We evaluated the generated pCADD scores on a held-out test set and reported performances on different genomic subsets, which we compared to results of our previous study on mouse. Due to the nature of the procedure, the test performance can only indicate if the training algorithm has picked up patterns of features that are predictive for the simulated variants and if the performance varies with the genomic region. It has to be emphasized that only performance trends can be meaningfully compared between the different mCADD/pCADD models due to the different datasets used for computation. In spite of the large number of neutral variants, which is expected in both sets of variants, the performance seems to indicate that patterns to differentiate between the derived and simulated datasets have been picked up and can be used to evaluate variants and regions based on their potential interest.
The performance of pCADD scores to discriminate between simulated and derived variants in the test set increased as the number of features increased, depending on the genomic regions in which they are embedded. The consequence is that missense mutations are the best classified, although the most interesting application of pCADD is to annotate non-coding and intergenic variants, for which a plethora of functional candidates exist but there are only a few methods for further prioritization. As shown for the splice-region variant 3:43952776T>G, the ranking of a variant relative to its neighbouring sequence in the same sequence category (introns, exons, intergenic, etc.) can provide information that helps to prioritize such variants.
Furthermore, we used PHRED-like scores to rate different sequences with known biological function. We compared the scores for the three positions in a codon and found that less redundant positions achieve higher pCADD scores. Moreover, regulatory sequences could be clearly distinguished from their neighbouring regions (i.e. high scores in miRNAs). In addition, our model supports the higher frequency of regulatory elements in the first few introns of a transcript, and thus has the potential of scoring not only individual SNVs but also of using a summary score per site to annotate entire regions to identify potential sub-regions of interest. This is a clear advantage compared to alternative methods to evaluate non-coding sequences, such as conservation scores, which may not be available for the entirety of the genome. This was the case in the analysis of intron sequences, for which more than 80,000 fewer tests could be conducted due to missing conservation scores. Using pCADD, candidate regions in which annotations are potentially missing can be identified. For example, no annotation was found for the 6:149549021T>C SNV, even though pCADD scores were within a range typical for exons and displayed patterns of islands of high importance (see Additional file 3: Figure S6), which is more compatible with coding regions than with intergenic regions. Ensembl gene annotations rely strongly on transcript data from public databases, which implies that incomplete databases may lead to missing gene annotations. This is especially the case for species that are less well studied than model organisms or humans. In addition, if the genes in question are not ubiquitously expressed, they can be absent from the data of the sequenced tissue. The same is true for genes, the expression of which depends on developmental-, disease- or physiological state, as is the case for many lncRNAs [53].

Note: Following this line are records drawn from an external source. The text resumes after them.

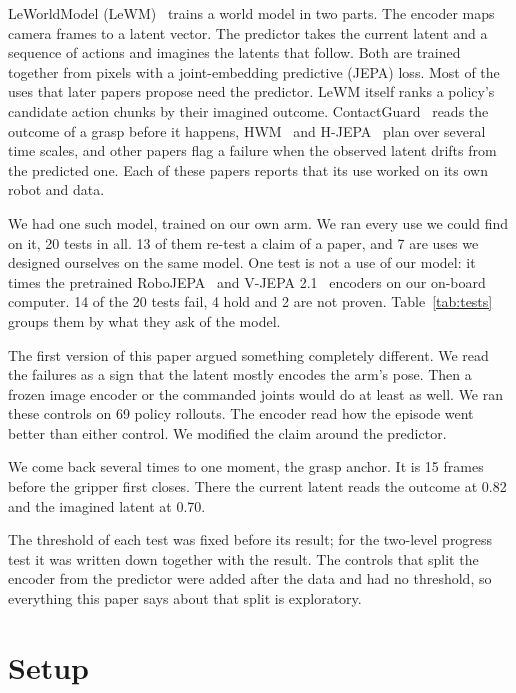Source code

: \documentclass[10pt,twocolumn]{article}
\begin{document}
LeWorldModel (LeWM)~\citep{maes2026lewm} trains a world model in two parts. The encoder maps camera frames to a latent vector. The predictor takes the current latent and a sequence of actions and imagines the latents that follow. Both are trained together from pixels with a joint-embedding predictive (JEPA) loss. Most of the uses that later papers propose need the predictor. LeWM itself ranks a policy's candidate action chunks by their imagined outcome. ContactGuard~\citep{zheng2026contactguard} reads the outcome of a grasp before it happens, HWM~\citep{zhang2026hwm} and H-JEPA~\citep{zhang2026hjepa} plan over several time scales, and other papers flag a failure when the observed latent drifts from the predicted one. Each of these papers reports that its use worked on its own robot and data.


We had one such model, trained on our own arm. We ran every use we could find on it, 20 tests in all. 13 of them re-test a claim of a paper, and 7 are uses we designed ourselves on the same model. One test is not a use of our model: it times the pretrained RoboJEPA~\citep{zholus2026robojepa} and V-JEPA 2.1~\citep{murlabadia2026vjepa21} encoders on our on-board computer. 14 of the 20 tests fail, 4 hold and 2 are not proven. Table~\ref{tab:tests} groups them by what they ask of the model.


The first version of this paper argued something completely different. We read the failures as a sign that the latent mostly encodes the arm's pose. Then a frozen image encoder or the commanded joints would do at least as well. We ran these controls on 69 policy rollouts. The encoder read how the episode went better than either control. We modified the claim around the predictor.


We come back several times to one moment, the grasp anchor. It is 15 frames before the gripper first closes. There the current latent reads the outcome at 0.82 and the imagined latent at 0.70.


The threshold of each test was fixed before its result; for the two-level progress test it was written down together with the result. The controls that split the encoder from the predictor were added after the data and had no threshold, so everything this paper says about that split is exploratory.


\section{Setup}
\end{document}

We compared genes specific for 16 different tissues against (presumed) housekeeping genes [40]. Our assumption was that the ubiquitously and generally more highly expressed housekeeping genes [54] should have globally higher scores than tissue-specific genes. Although the absolute effect size was small, significantly higher scores were attributed to genes specific to cerebellum, eye, neuronal and muscle tissue. Brain-derived tissues (cerebellum, eye, neuronal tissue), in particular, displayed the largest effect sizes. On the one hand, brain tissue has experienced major development changes during the time period between 535 and 310 Mya ago, i.e. increased expression and gain of functions of paralogs of brain-specific genes [54, 55]. Since then and during the entire mammalian development, the expression of paralogs of brain-specific genes is lower than that observed in other tissues [56], which indicates the fine balancing that acts to keep the brain functional. This emphasizes the extreme importance of brain-specific genes for survival and probably their low tolerance to mutations, compared to housekeeping genes. On the other hand, dermal tissue (epithelium) is one of the most ancient tissues in the evolution of metazoans and has highly conserved developmental pathways, which include genes that are involved in the adaptation to specific environmental changes and have overall lower pCADD scores than housekeeping genes.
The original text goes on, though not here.